__REQUIRED ACTION__
Take each line from the material below that includes the string "https" and copy it.

__DATA EXCERPTS__
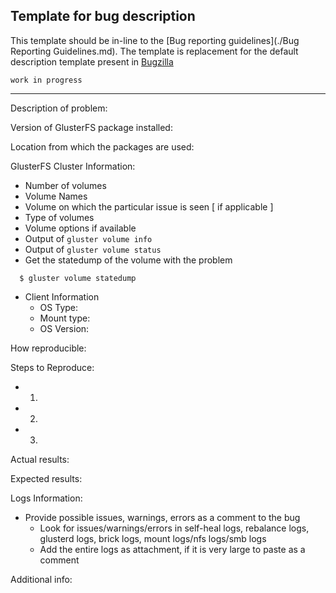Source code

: Template for bug description
----------------------------
This template should be in-line to the [Bug reporting guidelines](./Bug Reporting Guidelines.md).
The template is replacement for the default description template present in [Bugzilla](https://bugzilla.redhat.com)

    work in progress

------------------------------------------------------------------------

Description of problem:

Version of GlusterFS package installed:

Location from which the packages are used:

GlusterFS Cluster Information:

-   Number of volumes
-   Volume Names
-   Volume on which the particular issue is seen [ if applicable ]
-   Type of volumes
-   Volume options if available
-   Output of `gluster volume info`
-   Output of `gluster volume status`
-   Get the statedump of the volume with the problem

`   $ gluster volume statedump `<vol-name>

-   Client Information
    -   OS Type:
    -   Mount type:
    -   OS Version:

How reproducible:

Steps to Reproduce:

-   1.
-   2.
-   3.

Actual results:

Expected results:

Logs Information:

-   Provide possible issues, warnings, errors as a comment to the bug
    -   Look for issues/warnings/errors in self-heal logs, rebalance logs, glusterd logs, brick logs, mount logs/nfs logs/smb logs
    -   Add the entire logs as attachment, if it is very large to paste as a comment

Additional info:

  [Bug\_reporting\_guidelines]: Bug_reporting_guidelines "wikilink"
  [Bugzilla]: https://bugzilla.redhat.com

__SOLVED EXERCISE__
The template is replacement for the default description template present in [Bugzilla](https://bugzilla.redhat.com)
  [Bugzilla]: https://bugzilla.redhat.com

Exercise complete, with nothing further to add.